REQUIRED ACTION →
Using the listing below, copy every line that mentions "coleções".
------ DATA FOR ANALYSIS
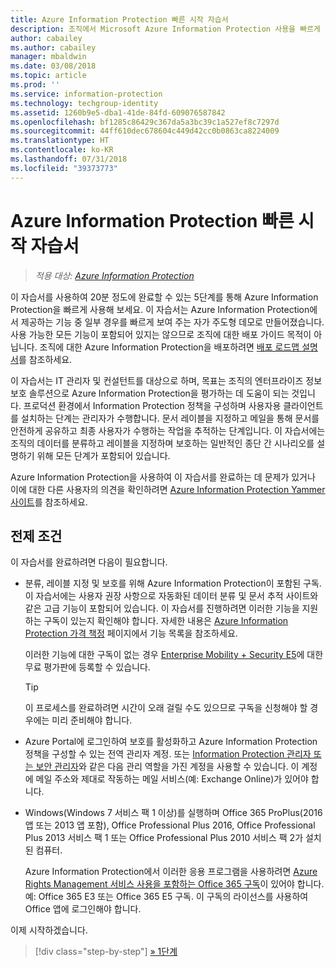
 ```yaml
---
title: Azure Information Protection 빠른 시작 자습서
description: 조직에서 Microsoft Azure Information Protection 사용을 빠르게 시작하는 방법을 확인할 수 있는 20분 정도의 소개 자습서입니다.
author: cabailey
ms.author: cabailey
manager: mbaldwin
ms.date: 03/08/2018
ms.topic: article
ms.prod: ''
ms.service: information-protection
ms.technology: techgroup-identity
ms.assetid: 1260b9e5-dba1-41de-84fd-609076587842
ms.openlocfilehash: bf1285c86429c367da5a3bc39c1a527ef8c7297d
ms.sourcegitcommit: 44ff610dec678604c449d42cc0b0863ca8224009
ms.translationtype: HT
ms.contentlocale: ko-KR
ms.lasthandoff: 07/31/2018
ms.locfileid: "39373773"
---
```

# <a name="quick-start-tutorial-for-azure-information-protection"></a>Azure Information Protection 빠른 시작 자습서 

>*적용 대상: [Azure Information Protection](https://azure.microsoft.com/pricing/details/information-protection)*

이 자습서를 사용하여 20분 정도에 완료할 수 있는 5단계를 통해 Azure Information Protection을 빠르게 사용해 보세요. 이 자습서는 Azure Information Protection에서 제공하는 기능 중 일부 경우를 빠르게 보여 주는 자가 주도형 데모로 만들어졌습니다. 사용 가능한 모든 기능이 포함되어 있지는 않으므로 조직에 대한 배포 가이드 목적이 아닙니다. 조직에 대한 Azure Information Protection을 배포하려면 [배포 로드맵 설명서](../plan-design/deployment-roadmap.md)를 참조하세요. 

이 자습서는 IT 관리자 및 컨설턴트를 대상으로 하며, 목표는 조직의 엔터프라이즈 정보 보호 솔루션으로 Azure Information Protection을 평가하는 데 도움이 되는 것입니다. 프로덕션 환경에서 Information Protection 정책을 구성하며 사용자용 클라이언트를 설치하는 단계는 관리자가 수행합니다. 문서 레이블을 지정하고 메일을 통해 문서를 안전하게 공유하고 최종 사용자가 수행하는 작업을 추적하는 단계입니다. 이 자습서에는 조직의 데이터를 분류하고 레이블을 지정하며 보호하는 일반적인 종단 간 시나리오를 설명하기 위해 모든 단계가 포함되어 있습니다. 

Azure Information Protection을 사용하여 이 자습서를 완료하는 데 문제가 있거나 이에 대한 다른 사용자의 의견을 확인하려면 [Azure Information Protection Yammer 사이트](https://www.yammer.com/askipteam/#/threads/inGroup?type=in_group&feedId=8652489&view=all)를 참조하세요.

## <a name="prerequisites"></a>전제 조건 
이 자습서를 완료하려면 다음이 필요합니다.

- 분류, 레이블 지정 및 보호를 위해 Azure Information Protection이 포함된 구독. 이 자습서에는 사용자 권장 사항으로 자동화된 데이터 분류 및 문서 추적 사이트와 같은 고급 기능이 포함되어 있습니다. 이 자습서를 진행하려면 이러한 기능을 지원하는 구독이 있는지 확인해야 합니다. 자세한 내용은 [Azure Information Protection 가격 책정](https://azure.microsoft.com/pricing/details/information-protection) 페이지에서 기능 목록을 참조하세요.
    
    이러한 기능에 대한 구독이 없는 경우 [Enterprise Mobility + Security E5](https://portal.office.com/Signup/Signup.aspx?OfferId=87dd2714-d452-48a0-a809-d2f58c4f68b7)에 대한 무료 평가판에 등록할 수 있습니다.
    
  > [!TIP] 
  > 이 프로세스를 완료하려면 시간이 오래 걸릴 수도 있으므로 구독을 신청해야 할 경우에는 미리 준비해야 합니다.

- Azure Portal에 로그인하여 보호를 활성화하고 Azure Information Protection 정책을 구성할 수 있는 전역 관리자 계정. 또는 [Information Protection 관리자 또는 보안 관리자](/azure/active-directory/active-directory-assign-admin-roles-azure-portal)와 같은 다음 관리 역할을 가진 계정을 사용할 수 있습니다. 이 계정에 메일 주소와 제대로 작동하는 메일 서비스(예: Exchange Online)가 있어야 합니다.

- Windows(Windows 7 서비스 팩 1 이상)를 실행하며 Office 365 ProPlus(2016 앱 또는 2013 앱 포함), Office Professional Plus 2016, Office Professional Plus 2013 서비스 팩 1 또는 Office Professional Plus 2010 서비스 팩 2가 설치된 컴퓨터. 
    
    Azure Information Protection에서 이러한 응용 프로그램을 사용하려면 [Azure Rights Management 서비스 사용을 포함하는 Office 365 구독](http://download.microsoft.com/download/E/C/F/ECF42E71-4EC0-48FF-AA00-577AC14D5B5C/Azure_Information_Protection_licensing_datasheet_EN-US.pdf)이 있어야 합니다. 예: Office 365 E3 또는 Office 365 E5 구독. 이 구독의 라이선스를 사용하여 Office 앱에 로그인해야 합니다.

이제 시작하겠습니다.

>[!div class="step-by-step"]
[&#187; 1단계](infoprotect-tutorial-step1.md)


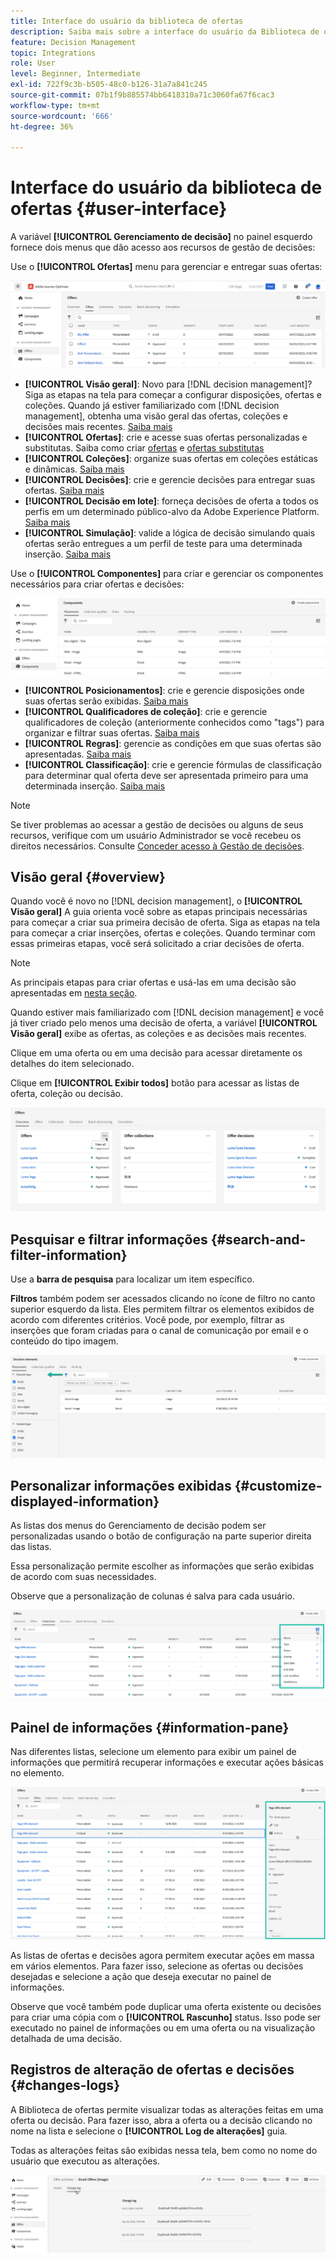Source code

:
 ```yaml
---
title: Interface do usuário da biblioteca de ofertas
description: Saiba mais sobre a interface do usuário da Biblioteca de ofertas
feature: Decision Management
topic: Integrations
role: User
level: Beginner, Intermediate
exl-id: 722f9c3b-b505-48c0-b126-31a7a841c245
source-git-commit: 07b1f9b885574bb6418310a71c3060fa67f6cac3
workflow-type: tm+mt
source-wordcount: '666'
ht-degree: 36%

---
```


# Interface do usuário da biblioteca de ofertas {#user-interface}

A variável **[!UICONTROL Gerenciamento de decisão]** no painel esquerdo fornece dois menus que dão acesso aos recursos de gestão de decisões:

Use o **[!UICONTROL Ofertas]** menu para gerenciar e entregar suas ofertas:


![](../assets/offers_menu.png)

* **[!UICONTROL Visão geral]**: Novo para [!DNL decision management]? Siga as etapas na tela para começar a configurar disposições, ofertas e coleções. Quando já estiver familiarizado com [!DNL decision management], obtenha uma visão geral das ofertas, coleções e decisões mais recentes. [Saiba mais](#overview)
* **[!UICONTROL Ofertas]**: crie e acesse suas ofertas personalizadas e substitutas. Saiba como criar [ofertas](../offer-library/creating-personalized-offers.md) e [ofertas substitutas](../offer-library/creating-fallback-offers.md)
* **[!UICONTROL Coleções]**: organize suas ofertas em coleções estáticas e dinâmicas. [Saiba mais](../offer-library/creating-collections.md)
* **[!UICONTROL Decisões]**: crie e gerencie decisões para entregar suas ofertas. [Saiba mais](../offer-activities/create-offer-activities.md)
* **[!UICONTROL Decisão em lote]**: forneça decisões de oferta a todos os perfis em um determinado público-alvo da Adobe Experience Platform. [Saiba mais](../batch-delivery.md)
* **[!UICONTROL Simulação]**: valide a lógica de decisão simulando quais ofertas serão entregues a um perfil de teste para uma determinada inserção. [Saiba mais](../offer-activities/simulation.md)

Use o **[!UICONTROL Componentes]** para criar e gerenciar os componentes necessários para criar ofertas e decisões:

![](../assets/offer_activities.png)

* **[!UICONTROL Posicionamentos]**: crie e gerencie disposições onde suas ofertas serão exibidas. [Saiba mais](../offer-library/creating-placements.md)
* **[!UICONTROL Qualificadores de coleção]**: crie e gerencie qualificadores de coleção (anteriormente conhecidos como &quot;tags&quot;) para organizar e filtrar suas ofertas. [Saiba mais](../offer-library/creating-tags.md)
* **[!UICONTROL Regras]**: gerencie as condições em que suas ofertas são apresentadas. [Saiba mais](../offer-library/creating-decision-rules.md)
* **[!UICONTROL Classificação]**: crie e gerencie fórmulas de classificação para determinar qual oferta deve ser apresentada primeiro para uma determinada inserção. [Saiba mais](../ranking/create-ranking-formulas.md)

>[!NOTE]
>
>Se tiver problemas ao acessar a gestão de decisões ou alguns de seus recursos, verifique com um usuário Administrador se você recebeu os direitos necessários. Consulte [Conceder acesso à Gestão de decisões](starting-offer-decisioning.md#granting-acess-to-decision-management).

## Visão geral {#overview}

Quando você é novo no [!DNL decision management], o **[!UICONTROL Visão geral]** A guia orienta você sobre as etapas principais necessárias para começar a criar sua primeira decisão de oferta. Siga as etapas na tela para começar a criar inserções, ofertas e coleções. Quando terminar com essas primeiras etapas, você será solicitado a criar decisões de oferta.

>[!NOTE]
>
>As principais etapas para criar ofertas e usá-las em uma decisão são apresentadas em [nesta seção](../offer-library/key-steps.md).

Quando estiver mais familiarizado com [!DNL decision management] e você já tiver criado pelo menos uma decisão de oferta, a variável **[!UICONTROL Visão geral]** exibe as ofertas, as coleções e as decisões mais recentes.

Clique em uma oferta ou em uma decisão para acessar diretamente os detalhes do item selecionado.

Clique em **[!UICONTROL Exibir todos]** botão para acessar as listas de oferta, coleção ou decisão.

![](../assets/overview_view-all.png)

## Pesquisar e filtrar informações {#search-and-filter-information}

Use a **barra de pesquisa** para localizar um item específico.

**Filtros** também podem ser acessados clicando no ícone de filtro no canto superior esquerdo da lista. Eles permitem filtrar os elementos exibidos de acordo com diferentes critérios. Você pode, por exemplo, filtrar as inserções que foram criadas para o canal de comunicação por email e o conteúdo do tipo imagem.

![](../assets/filters.png)

## Personalizar informações exibidas {#customize-displayed-information}

As listas dos menus do Gerenciamento de decisão podem ser personalizadas usando o botão de configuração na parte superior direita das listas.

Essa personalização permite escolher as informações que serão exibidas de acordo com suas necessidades.

Observe que a personalização de colunas é salva para cada usuário.

![](../assets/columns.png)

## Painel de informações {#information-pane}

Nas diferentes listas, selecione um elemento para exibir um painel de informações que permitirá recuperar informações e executar ações básicas no elemento.

![](../assets/information-pane.png)

As listas de ofertas e decisões agora permitem executar ações em massa em vários elementos. Para fazer isso, selecione as ofertas ou decisões desejadas e selecione a ação que deseja executar no painel de informações.

Observe que você também pode duplicar uma oferta existente ou decisões para criar uma cópia com o **[!UICONTROL Rascunho]** status. Isso pode ser executado no painel de informações ou em uma oferta ou na visualização detalhada de uma decisão.

## Registros de alteração de ofertas e decisões {#changes-logs}

A Biblioteca de ofertas permite visualizar todas as alterações feitas em uma oferta ou decisão. Para fazer isso, abra a oferta ou a decisão clicando no nome na lista e selecione o **[!UICONTROL Log de alterações]** guia.

Todas as alterações feitas são exibidas nessa tela, bem como no nome do usuário que executou as alterações.

![](../assets/change-logs.png)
------------
RESULT →
* **[!UICONTROL Visão geral]**: Novo para [!DNL decision management]? Siga as etapas na tela para começar a configurar disposições, ofertas e coleções. Quando já estiver familiarizado com [!DNL decision management], obtenha uma visão geral das ofertas, coleções e decisões mais recentes. [Saiba mais](#overview)
* **[!UICONTROL Coleções]**: organize suas ofertas em coleções estáticas e dinâmicas. [Saiba mais](../offer-library/creating-collections.md)
Quando você é novo no [!DNL decision management], o **[!UICONTROL Visão geral]** A guia orienta você sobre as etapas principais necessárias para começar a criar sua primeira decisão de oferta. Siga as etapas na tela para começar a criar inserções, ofertas e coleções. Quando terminar com essas primeiras etapas, você será solicitado a criar decisões de oferta.
Quando estiver mais familiarizado com [!DNL decision management] e você já tiver criado pelo menos uma decisão de oferta, a variável **[!UICONTROL Visão geral]** exibe as ofertas, as coleções e as decisões mais recentes.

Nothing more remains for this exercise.